Skip site navigation (1)Skip section navigation (2)
Date:      Wed, 5 May 1999 21:49:34 -0500
From:      "G. Adam Stanislav" <adam@whizkidtech.net>
To:        Dmitrij Tejblum <dima@tejblum.dnttm.rssi.ru>
Cc:        freebsd-hackers@freebsd.org
Subject:   Re: wc* routines
Message-ID:  <19990505214934.B217@whizkidtech.net>
In-Reply-To: <199905041711.VAA04689@tejblum.dnttm.rssi.ru>; from Dmitrij Tejblum on Tue, May 04, 1999 at 09:11:45PM %2B0400
References:  <199905041711.VAA04689@tejblum.dnttm.rssi.ru>

next in thread | previous in thread | raw e-mail | index | archive | help
On Tue, May 04, 1999 at 09:11:45PM +0400, Dmitrij Tejblum wrote:
> I don't like your idea that WEOF == INT_MIN. Apparently, everyone else 
> have WEOF == -1 (== EOF), and there is no reason why we should not too.
> I don't know about "debugging purposes". WEOF == EOF should allow more 
> code sharing with existing libc. Note that FreeBSD already have some 
> very sparse and nonstandard (but functional) wchar support.

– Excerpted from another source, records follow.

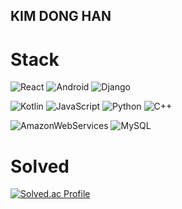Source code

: ## KIM DONG HAN


# Stack
<!--
https://simpleicons.org/
![로고명](https://img.shields.io/badge/로고명-원하는색상코드.svg?&style=for-the-badge&logo=로고명&logoColor=white)
-->
![React](https://img.shields.io/badge/React-61DAFB.svg?&style=for-the-badge&logo=React&logoColor=white)
![Android](https://img.shields.io/badge/Android-34A853.svg?&style=for-the-badge&logo=Android&logoColor=white)
![Django](https://img.shields.io/badge/Django-092E20.svg?&style=for-the-badge&logo=Django&logoColor=white)

![Kotlin](https://img.shields.io/badge/Kotlin-7F52FF.svg?&style=for-the-badge&logo=Kotlin&logoColor=white)
![JavaScript](https://img.shields.io/badge/JavaScript-F7DF1E.svg?&style=for-the-badge&logo=JavaScript&logoColor=white)
![Python](https://img.shields.io/badge/Python-3776AB.svg?&style=for-the-badge&logo=Python&logoColor=white)
![C++](https://img.shields.io/badge/C++-00599C.svg?&style=for-the-badge&logo=C%2B%2B&logoColor=white)

![AmazonWebServices](https://img.shields.io/badge/AWS-232F3E.svg?&style=for-the-badge&logo=AmazonWebServices&logoColor=white)
![MySQL](https://img.shields.io/badge/MySQL-4479A1.svg?&style=for-the-badge&logo=MySQL&logoColor=white)


# Solved
[![Solved.ac Profile](http://mazassumnida.wtf/api/v2/generate_badge?boj=donghk77)](https://solved.ac/donghk77/)

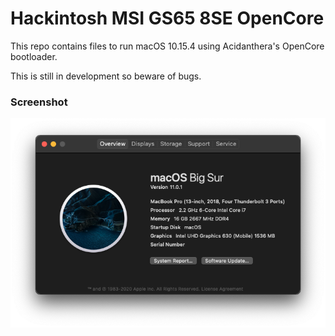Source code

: # Hackintosh MSI GS65 8SE OpenCore

This repo contains files to run macOS 10.15.4 using Acidanthera's OpenCore bootloader.

This is still in development so beware of bugs.

### Screenshot
![](./Images/macos-system-info.png)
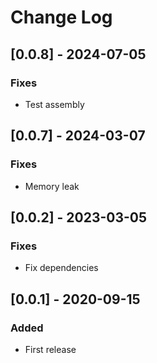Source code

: # Change Log

## [0.0.8] - 2024-07-05

### Fixes

- Test assembly

## [0.0.7] - 2024-03-07

### Fixes

- Memory leak

## [0.0.2] - 2023-03-05

### Fixes

- Fix dependencies

## [0.0.1] - 2020-09-15

### Added

- First release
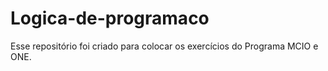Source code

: # Logica-de-programaco
Esse repositório foi criado para colocar os exercícios do  Programa MCIO e ONE. 
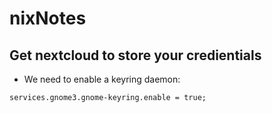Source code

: # nixNotes

## Get nextcloud to store your credientials
- We need to enable a keyring daemon:

`services.gnome3.gnome-keyring.enable = true;`
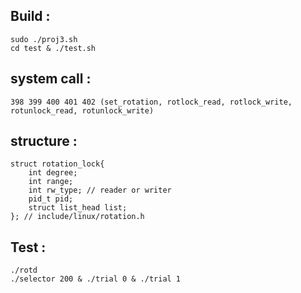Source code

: ## Build :
    sudo ./proj3.sh
    cd test & ./test.sh

##  system call : 
    398 399 400 401 402 (set_rotation, rotlock_read, rotlock_write, rotunlock_read, rotunlock_write)


##  structure :
    struct rotation_lock{
        int degree;
        int range;
        int rw_type; // reader or writer
        pid_t pid;
        struct list_head list;
    }; // include/linux/rotation.h


## Test :
    ./rotd
    ./selector 200 & ./trial 0 & ./trial 1
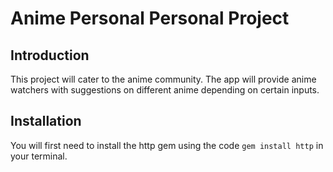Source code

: # Anime Personal Personal Project

## Introduction

This project will cater to the anime community. The app will provide anime watchers with suggestions on different anime depending on certain inputs.

## Installation

You will first need to install the http gem using the code `gem install http` in your terminal.
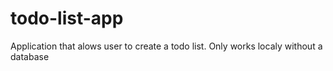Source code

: # todo-list-app
Application that alows user to create a todo list. Only works localy without a database
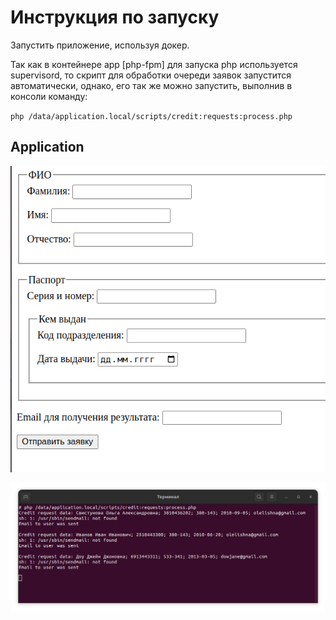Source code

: # Инструкция по запуску

Запустить приложение, используя докер.

Так как в контейнере app [php-fpm] для запуска php используется supervisord,
то скрипт для обработки очереди заявок запустится автоматически, однако, его
так же можно запустить, выполнив в консоли команду:

`php /data/application.local/scripts/credit:requests:process.php`

## Application

![Application](images/app.png)

![Console](images/script.png)

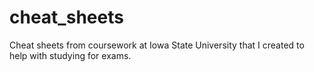 # cheat_sheets

Cheat sheets from coursework at Iowa State University that I created to help with studying for exams.
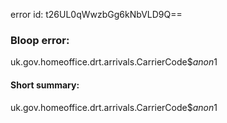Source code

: error id: t26UL0qWwzbGg6kNbVLD9Q==
### Bloop error:

uk.gov.homeoffice.drt.arrivals.CarrierCode$$anon$1
#### Short summary: 

uk.gov.homeoffice.drt.arrivals.CarrierCode$$anon$1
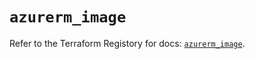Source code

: # `azurerm_image`

Refer to the Terraform Registory for docs: [`azurerm_image`](https://registry.terraform.io/providers/hashicorp/azurerm/3.75.0/docs/resources/image).
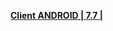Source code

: **[Client ANDROID | 7.7 | ](https://autopatchcn.bh3.com/ptpublic/rel/20240805103951_0EjefJt3gubtCF3N/CPS/20240731-233936-gf_android_ota-versions-v7_7-Drudging_Drifting_Dreaming_gw.apk)**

Now that I have actually started coding, I agree with you. :-) I changed it to
(-1).

> Note that a major portion of <wctype.h> already almost implemented in FreeBSD: 
> plain ctype functions work with wide characters. So it should be fairly 
> easy to write an almost working <wctype.h>. (BTW, it is somewhere on my 
> ToDo list for quite some time, but now not that far from the top).

It is fairly easy regardless. :-) It is different from plain ctype functions
though. For example, iswdigit(ch) must return TRUE if ch is a digit in
Devanagari or Chinese or anything else. It also must be locale independent.
If ch is a digit in Unicode (or on any plane of its ISO 10646 extension), then
it is a digit even if one's locale does not know about it.

I have evaluated two existing packages today. They both include the
functionality of <wctype.h> and more (the authors thought C standard did not
go far enough).

I exchanged email with both authors. They both suggested I should include
either library in the base distribution and have the C routines be a front end
to it. I liked the idea at first, but, having thought about it for a couple
hours, I am now more inclined to place both libraries into the ports collection
and continue working on my routines.

One good thing about evaluating those two packages is that I noticed one of
them is using very much the same algorithms I have come up with. It is good
to get an affirmation that I am moving on the right track. :-)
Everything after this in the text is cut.